OMNIPOD INSULIN PUMP
Report
- Report Number
- 3004464228-2016-02806
- Event Type
- Injury
- Date Received
- September 14, 2016
- Date of Event
- August 17, 2016
- Report Date
- August 18, 2016
- Manufacturer
- INSULET CORPORATION
- Product Code
- LZG
- PMA / PMN Number
- K122953
- Adverse Event
- Yes
- Report Source
- Manufacturer report
- Reporter Location
- MA, US
- Reporter Occupation
- PATIENT
Narratives
THE PRODUCT HAS NOT BEEN RECEIVED FOR EVALUATION. WE ARE UNABLE TO CONFIRM ANY MALFUNCTION/DETERMINE IF DEVICE BEHAVIOR COULD HAVE CONTRIBUTED TO THE REPORTED HIGH BLOOD GLUCOSE LEVEL, DEHYDRATION, AND SUBSEQUENT ER VISIT. NO LOT RELEASE RECORDS WERE REVIEWED, AS THE PRODUCT LOT NUMBER WAS NOT PROVIDED. THE OMNIPOD USER GUIDE WARNS, "TEST RESULTS GREATER THAN 250 MG/DL MEAN HIGH BLOOD GLUCOSE (HYPERGLYCEMIA). IF YOU GET RESULTS ABOVE 250 MG/DL, BUT DO NOT HAVE SYMPTOMS OF HYPERGLYCEMIA, REPEAT THE TEST. IF YOU HAVE SYMPTOMS OR CONTINUE TO GET RESULTS THAT FALL ABOVE 250 MG/DL, FOLLOW THE TREATMENT ADVICE OF YOUR HEALTHCARE PROVIDER."

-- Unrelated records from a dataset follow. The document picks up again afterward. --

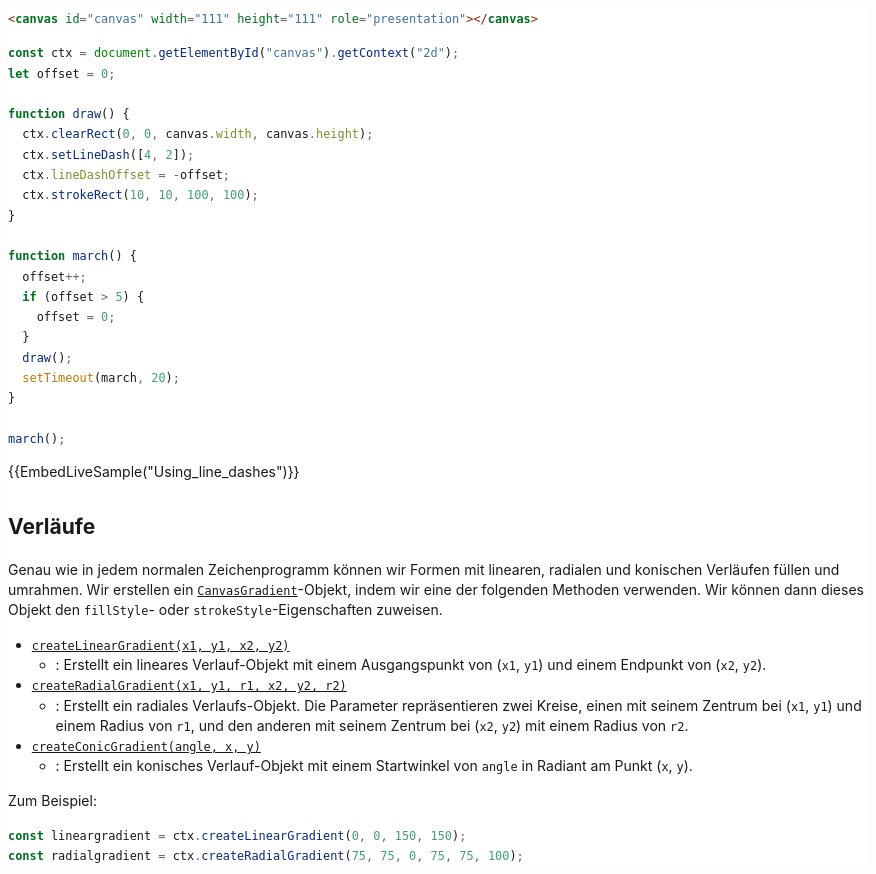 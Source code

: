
 ```html hidden
<canvas id="canvas" width="111" height="111" role="presentation"></canvas>
```

```js
const ctx = document.getElementById("canvas").getContext("2d");
let offset = 0;

function draw() {
  ctx.clearRect(0, 0, canvas.width, canvas.height);
  ctx.setLineDash([4, 2]);
  ctx.lineDashOffset = -offset;
  ctx.strokeRect(10, 10, 100, 100);
}

function march() {
  offset++;
  if (offset > 5) {
    offset = 0;
  }
  draw();
  setTimeout(march, 20);
}

march();
```

{{EmbedLiveSample("Using_line_dashes")}}

## Verläufe

Genau wie in jedem normalen Zeichenprogramm können wir Formen mit linearen, radialen und konischen Verläufen füllen und umrahmen. Wir erstellen ein [`CanvasGradient`](/de/docs/Web/API/CanvasGradient)-Objekt, indem wir eine der folgenden Methoden verwenden. Wir können dann dieses Objekt den `fillStyle`- oder `strokeStyle`-Eigenschaften zuweisen.

- [`createLinearGradient(x1, y1, x2, y2)`](/de/docs/Web/API/CanvasRenderingContext2D/createLinearGradient)
  - : Erstellt ein lineares Verlauf-Objekt mit einem Ausgangspunkt von (`x1`, `y1`) und einem Endpunkt von (`x2`, `y2`).
- [`createRadialGradient(x1, y1, r1, x2, y2, r2)`](/de/docs/Web/API/CanvasRenderingContext2D/createRadialGradient)
  - : Erstellt ein radiales Verlaufs-Objekt. Die Parameter repräsentieren zwei Kreise, einen mit seinem Zentrum bei (`x1`, `y1`) und einem Radius von `r1`, und den anderen mit seinem Zentrum bei (`x2`, `y2`) mit einem Radius von `r2`.
- [`createConicGradient(angle, x, y)`](/de/docs/Web/API/CanvasRenderingContext2D/createConicGradient)
  - : Erstellt ein konisches Verlauf-Objekt mit einem Startwinkel von `angle` in Radiant am Punkt (`x`, `y`).

Zum Beispiel:

```js
const lineargradient = ctx.createLinearGradient(0, 0, 150, 150);
const radialgradient = ctx.createRadialGradient(75, 75, 0, 75, 75, 100);
```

THE CUSTOMER REPORTED HER BG LEVEL WAS "HIGH" (>500 MG/DL) AND SHE DID NOT FEEL THE POD WAS DELIVERING INSULIN ACCURATELY. SHE WAS ADMITTED TO THE HOSPITAL FOR THE HIGH BGS AND DEHYDRATION. SHE WAS TREATED BY MANUAL INSULIN INJECTION AND IV FLUID. AT: 1012 AM = 346, 0652 PM = HI, 0754 PM = HI, 1014 PM = 423, 1157 PM - 357.
Devices
| Seq | Brand | Generic | Product Code | Manufacturer | Model | Lot | UDI-DI |
|---|---|---|---|---|---|---|---|
| 601503 | OMNIPOD INSULIN PUMP | PUMP, INFUSION, INSULIN | LZG | INSULET CORPORATION | 14000 |
Patients
| Seq | Age | Sex | Outcome | Treatment |
|---|---|---|---|---|
| 1 | 76 YR | Hospitalization| R |